Prudential committee names new Fire District 2 chief
After months of meetings, controversy and deliberation, Dartmouth’s Fire District 2 has a new chief.
The Fire District 2 Prudential Committee appointed Erick Turcotte, a current lieutenant with Dartmouth’s Fire District 1, as District 2 chief beginning on Dec. 27.
Turcotte succeeds Deputy Chief Wayne Thomas who has served as acting District 2 fire chief since Nov. 16. Thomas himself took over for former acting chief Greg Edgcomb, who was dismissed from the position after implying that he might take legal action against the district over open meeting law violations.
Scott Brooks II, a sergeant in the Dartmouth Police Department who was previously considered for the position, withdrew his application, said the prudential committee.
The committee did not specify the reason for Brooks’ withdrawal.
According to District Counsel Anthony Savastano, Turcotte will start with a $92,500 salary with $2,000 increases each year over his three-year contract. According to the contract, he will also have 15 vacation days and 10 sick days.
The salary for District 2 chief has been a point of contention in previous meetings.

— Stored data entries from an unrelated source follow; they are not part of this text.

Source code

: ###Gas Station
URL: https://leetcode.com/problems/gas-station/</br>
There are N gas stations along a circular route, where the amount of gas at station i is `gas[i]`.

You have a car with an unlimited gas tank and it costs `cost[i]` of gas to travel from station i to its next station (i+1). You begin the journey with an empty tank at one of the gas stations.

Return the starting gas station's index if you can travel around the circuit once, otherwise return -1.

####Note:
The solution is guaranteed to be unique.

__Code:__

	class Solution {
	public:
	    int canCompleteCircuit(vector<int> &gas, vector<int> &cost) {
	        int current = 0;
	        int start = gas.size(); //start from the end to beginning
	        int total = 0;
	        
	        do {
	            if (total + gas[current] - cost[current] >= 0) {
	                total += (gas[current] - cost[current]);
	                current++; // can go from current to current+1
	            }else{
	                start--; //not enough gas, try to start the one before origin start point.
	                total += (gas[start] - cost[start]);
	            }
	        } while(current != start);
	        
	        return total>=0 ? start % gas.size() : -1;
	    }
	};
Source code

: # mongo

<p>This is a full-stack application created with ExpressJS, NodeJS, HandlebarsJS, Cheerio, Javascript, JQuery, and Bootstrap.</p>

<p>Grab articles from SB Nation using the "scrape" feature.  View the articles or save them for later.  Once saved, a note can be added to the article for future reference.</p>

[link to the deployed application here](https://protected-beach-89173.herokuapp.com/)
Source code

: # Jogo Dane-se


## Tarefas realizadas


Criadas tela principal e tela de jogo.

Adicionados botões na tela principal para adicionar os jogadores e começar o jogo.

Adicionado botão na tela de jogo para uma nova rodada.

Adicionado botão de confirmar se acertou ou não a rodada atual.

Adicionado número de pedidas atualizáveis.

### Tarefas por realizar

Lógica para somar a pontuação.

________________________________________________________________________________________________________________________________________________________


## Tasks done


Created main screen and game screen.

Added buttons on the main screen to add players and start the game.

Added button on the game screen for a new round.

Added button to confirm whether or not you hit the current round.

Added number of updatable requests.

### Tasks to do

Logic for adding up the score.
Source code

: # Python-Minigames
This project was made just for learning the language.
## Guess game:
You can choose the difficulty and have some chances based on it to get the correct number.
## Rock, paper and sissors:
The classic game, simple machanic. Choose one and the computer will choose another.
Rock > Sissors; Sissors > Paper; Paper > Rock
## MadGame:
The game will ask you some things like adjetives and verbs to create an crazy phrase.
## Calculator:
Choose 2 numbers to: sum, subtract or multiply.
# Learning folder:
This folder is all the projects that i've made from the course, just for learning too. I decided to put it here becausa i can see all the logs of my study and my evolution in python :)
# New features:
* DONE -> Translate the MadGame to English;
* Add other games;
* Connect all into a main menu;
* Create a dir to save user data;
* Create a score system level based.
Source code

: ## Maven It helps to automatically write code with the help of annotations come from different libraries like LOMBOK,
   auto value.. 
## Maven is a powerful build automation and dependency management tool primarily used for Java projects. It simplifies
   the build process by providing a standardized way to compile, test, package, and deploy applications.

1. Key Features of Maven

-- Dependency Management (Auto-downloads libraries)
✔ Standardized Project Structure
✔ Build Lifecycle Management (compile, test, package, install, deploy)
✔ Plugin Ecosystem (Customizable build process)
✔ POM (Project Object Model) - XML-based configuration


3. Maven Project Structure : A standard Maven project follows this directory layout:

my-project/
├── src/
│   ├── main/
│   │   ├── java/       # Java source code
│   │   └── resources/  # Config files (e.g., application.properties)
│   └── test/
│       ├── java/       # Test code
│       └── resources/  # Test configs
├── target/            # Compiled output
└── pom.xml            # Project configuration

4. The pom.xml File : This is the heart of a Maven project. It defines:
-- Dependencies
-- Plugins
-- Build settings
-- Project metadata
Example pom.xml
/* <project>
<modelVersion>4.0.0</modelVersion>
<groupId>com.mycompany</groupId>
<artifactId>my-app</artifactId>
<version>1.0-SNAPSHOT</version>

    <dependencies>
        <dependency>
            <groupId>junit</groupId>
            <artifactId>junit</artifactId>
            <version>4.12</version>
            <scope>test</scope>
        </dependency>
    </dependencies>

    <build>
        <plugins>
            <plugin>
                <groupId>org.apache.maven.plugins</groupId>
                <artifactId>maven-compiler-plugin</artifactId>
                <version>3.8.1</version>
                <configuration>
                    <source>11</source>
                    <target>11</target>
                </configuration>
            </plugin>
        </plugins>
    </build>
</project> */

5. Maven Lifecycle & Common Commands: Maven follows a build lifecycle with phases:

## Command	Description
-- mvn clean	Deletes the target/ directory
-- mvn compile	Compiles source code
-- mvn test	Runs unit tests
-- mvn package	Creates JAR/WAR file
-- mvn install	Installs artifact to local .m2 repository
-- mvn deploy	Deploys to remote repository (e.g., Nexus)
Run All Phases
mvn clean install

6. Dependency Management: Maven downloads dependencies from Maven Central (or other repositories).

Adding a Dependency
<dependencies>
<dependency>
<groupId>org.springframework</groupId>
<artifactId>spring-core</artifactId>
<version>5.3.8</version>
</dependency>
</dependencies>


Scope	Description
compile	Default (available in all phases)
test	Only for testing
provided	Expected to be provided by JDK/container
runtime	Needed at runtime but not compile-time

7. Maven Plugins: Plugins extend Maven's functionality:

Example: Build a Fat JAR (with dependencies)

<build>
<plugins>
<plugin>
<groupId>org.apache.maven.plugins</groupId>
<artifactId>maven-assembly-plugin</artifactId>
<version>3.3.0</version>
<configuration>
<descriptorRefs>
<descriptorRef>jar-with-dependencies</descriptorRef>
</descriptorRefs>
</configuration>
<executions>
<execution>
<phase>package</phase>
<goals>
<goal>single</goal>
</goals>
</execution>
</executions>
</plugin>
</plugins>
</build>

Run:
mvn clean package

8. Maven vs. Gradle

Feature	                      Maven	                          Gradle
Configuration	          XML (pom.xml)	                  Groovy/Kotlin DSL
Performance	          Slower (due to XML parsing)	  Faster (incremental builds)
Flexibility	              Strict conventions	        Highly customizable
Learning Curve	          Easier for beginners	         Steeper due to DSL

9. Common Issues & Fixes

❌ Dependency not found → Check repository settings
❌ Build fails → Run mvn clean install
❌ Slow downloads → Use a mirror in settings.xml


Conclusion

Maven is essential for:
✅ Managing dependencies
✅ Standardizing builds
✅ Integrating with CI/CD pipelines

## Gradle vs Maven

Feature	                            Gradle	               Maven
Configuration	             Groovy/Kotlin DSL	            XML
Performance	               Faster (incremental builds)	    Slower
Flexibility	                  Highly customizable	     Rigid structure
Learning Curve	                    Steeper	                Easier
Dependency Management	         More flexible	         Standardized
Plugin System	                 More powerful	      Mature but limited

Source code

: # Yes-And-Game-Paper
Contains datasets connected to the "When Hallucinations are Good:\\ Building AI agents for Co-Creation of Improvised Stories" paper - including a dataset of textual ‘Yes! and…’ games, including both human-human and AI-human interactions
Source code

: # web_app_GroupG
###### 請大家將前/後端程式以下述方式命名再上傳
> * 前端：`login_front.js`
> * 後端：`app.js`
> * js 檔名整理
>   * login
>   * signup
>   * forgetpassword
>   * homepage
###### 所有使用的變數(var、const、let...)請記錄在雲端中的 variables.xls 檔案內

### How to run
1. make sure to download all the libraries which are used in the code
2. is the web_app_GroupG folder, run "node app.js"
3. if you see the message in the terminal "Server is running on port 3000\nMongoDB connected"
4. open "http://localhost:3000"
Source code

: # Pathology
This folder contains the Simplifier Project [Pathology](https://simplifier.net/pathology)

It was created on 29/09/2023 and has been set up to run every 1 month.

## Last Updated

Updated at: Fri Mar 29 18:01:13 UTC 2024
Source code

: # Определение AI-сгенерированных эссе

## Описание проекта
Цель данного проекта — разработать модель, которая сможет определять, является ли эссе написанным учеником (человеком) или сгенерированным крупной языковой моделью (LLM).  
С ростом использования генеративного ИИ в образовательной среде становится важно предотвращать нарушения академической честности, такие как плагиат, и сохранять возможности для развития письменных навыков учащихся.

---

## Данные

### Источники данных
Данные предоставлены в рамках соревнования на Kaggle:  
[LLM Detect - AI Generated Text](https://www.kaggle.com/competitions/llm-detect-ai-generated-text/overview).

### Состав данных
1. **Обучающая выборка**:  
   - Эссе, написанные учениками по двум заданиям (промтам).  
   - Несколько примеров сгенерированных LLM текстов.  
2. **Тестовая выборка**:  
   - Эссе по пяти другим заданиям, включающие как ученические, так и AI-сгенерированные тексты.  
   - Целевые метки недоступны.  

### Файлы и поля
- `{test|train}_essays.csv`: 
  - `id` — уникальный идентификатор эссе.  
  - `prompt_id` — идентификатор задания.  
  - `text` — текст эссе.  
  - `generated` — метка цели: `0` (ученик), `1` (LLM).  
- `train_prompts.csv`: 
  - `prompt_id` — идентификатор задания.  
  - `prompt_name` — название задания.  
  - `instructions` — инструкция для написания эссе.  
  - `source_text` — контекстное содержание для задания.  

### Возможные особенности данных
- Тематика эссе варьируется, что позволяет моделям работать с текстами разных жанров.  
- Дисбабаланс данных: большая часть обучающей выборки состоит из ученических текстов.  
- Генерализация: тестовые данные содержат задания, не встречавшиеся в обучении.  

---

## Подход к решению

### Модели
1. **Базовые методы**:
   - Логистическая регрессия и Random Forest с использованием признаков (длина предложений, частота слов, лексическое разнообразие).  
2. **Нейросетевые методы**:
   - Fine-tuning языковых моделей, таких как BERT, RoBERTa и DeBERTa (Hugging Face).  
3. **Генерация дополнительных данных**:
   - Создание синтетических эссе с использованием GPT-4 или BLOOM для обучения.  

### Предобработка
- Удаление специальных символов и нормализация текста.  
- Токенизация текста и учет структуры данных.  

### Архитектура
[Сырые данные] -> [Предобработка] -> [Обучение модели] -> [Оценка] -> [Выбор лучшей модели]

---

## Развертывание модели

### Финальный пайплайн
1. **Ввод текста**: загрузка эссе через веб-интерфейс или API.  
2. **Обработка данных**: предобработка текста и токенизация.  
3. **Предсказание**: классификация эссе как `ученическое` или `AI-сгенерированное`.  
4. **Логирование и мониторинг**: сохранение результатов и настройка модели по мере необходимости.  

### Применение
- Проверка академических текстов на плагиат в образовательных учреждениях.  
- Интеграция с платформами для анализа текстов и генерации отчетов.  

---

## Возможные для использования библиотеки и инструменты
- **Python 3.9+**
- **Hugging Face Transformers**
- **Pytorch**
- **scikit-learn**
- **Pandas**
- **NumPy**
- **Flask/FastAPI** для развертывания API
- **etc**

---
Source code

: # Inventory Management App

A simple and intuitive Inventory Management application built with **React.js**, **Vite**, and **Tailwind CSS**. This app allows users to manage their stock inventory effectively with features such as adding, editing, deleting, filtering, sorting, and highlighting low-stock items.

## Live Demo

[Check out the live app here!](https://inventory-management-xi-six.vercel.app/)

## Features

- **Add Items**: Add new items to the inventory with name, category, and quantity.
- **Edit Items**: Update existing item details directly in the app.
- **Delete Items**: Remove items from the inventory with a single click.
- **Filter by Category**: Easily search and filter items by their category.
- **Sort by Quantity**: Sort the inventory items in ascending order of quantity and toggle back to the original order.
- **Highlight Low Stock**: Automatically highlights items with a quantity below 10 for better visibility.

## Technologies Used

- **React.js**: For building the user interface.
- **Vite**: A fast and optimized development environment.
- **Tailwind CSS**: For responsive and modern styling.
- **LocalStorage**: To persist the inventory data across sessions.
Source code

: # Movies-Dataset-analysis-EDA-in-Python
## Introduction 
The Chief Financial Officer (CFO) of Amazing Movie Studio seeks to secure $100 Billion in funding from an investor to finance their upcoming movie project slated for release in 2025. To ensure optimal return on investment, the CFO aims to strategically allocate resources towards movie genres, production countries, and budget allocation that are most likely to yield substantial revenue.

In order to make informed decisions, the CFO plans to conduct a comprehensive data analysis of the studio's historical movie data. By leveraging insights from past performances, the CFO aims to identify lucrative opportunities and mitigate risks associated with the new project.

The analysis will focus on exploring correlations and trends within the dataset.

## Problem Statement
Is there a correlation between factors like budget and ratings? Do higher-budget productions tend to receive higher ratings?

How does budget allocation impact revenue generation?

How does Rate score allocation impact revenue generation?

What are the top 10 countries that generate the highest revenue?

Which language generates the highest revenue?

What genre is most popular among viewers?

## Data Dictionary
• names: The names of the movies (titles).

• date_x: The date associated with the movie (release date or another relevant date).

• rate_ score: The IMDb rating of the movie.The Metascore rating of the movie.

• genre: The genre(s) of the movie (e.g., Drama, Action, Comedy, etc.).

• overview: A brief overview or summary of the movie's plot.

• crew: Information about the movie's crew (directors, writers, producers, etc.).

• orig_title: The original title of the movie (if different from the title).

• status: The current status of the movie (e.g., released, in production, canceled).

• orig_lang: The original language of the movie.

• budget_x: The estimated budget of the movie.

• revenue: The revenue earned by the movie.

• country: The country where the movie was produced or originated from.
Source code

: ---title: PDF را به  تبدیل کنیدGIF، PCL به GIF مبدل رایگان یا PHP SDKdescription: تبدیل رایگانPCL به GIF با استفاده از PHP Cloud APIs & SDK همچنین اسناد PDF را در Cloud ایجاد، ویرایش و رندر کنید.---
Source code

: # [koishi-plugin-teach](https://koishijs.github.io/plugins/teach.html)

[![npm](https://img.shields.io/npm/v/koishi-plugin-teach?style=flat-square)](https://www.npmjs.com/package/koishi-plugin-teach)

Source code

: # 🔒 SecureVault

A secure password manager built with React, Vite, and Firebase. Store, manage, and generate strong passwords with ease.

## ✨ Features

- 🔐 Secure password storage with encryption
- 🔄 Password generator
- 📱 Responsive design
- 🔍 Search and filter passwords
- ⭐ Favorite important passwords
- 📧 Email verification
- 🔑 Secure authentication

The previous prudential committee had negotiated a salary of $115,000 with Edgcomb, an amount that was approved at the district’s annual meeting. However, newly-elected committee members Bob Bouley and Bill Coutu preferred a salary range of just $85,000 to $95,000.
The controversy surrounding the search for a new Fire District 2 chief has largely centered around these salary negotiations.
Turcotte has been a firefighter for 25 years, he said, and becoming a fire chief has been a longstanding goal.
“As I got into fire service I realized how much I loved it and how important it is for the community,” he said.
He was first introduced to fire fighting by his father-in-law, who was a Dartmouth District 1 firefighter.
During his interview, Turcotte emphasized his experience with fire inspections and investigations.
“I’ve done every kind of inspection out there from fire alarms to sprinklers — residential to commercial,” he said.
When asked about his weaknesses, Turcotte explained that he often has issues delegating tasks to others.
“When I delegate I try to oversee it a lot,” he said. “But that’s something for me to work on.”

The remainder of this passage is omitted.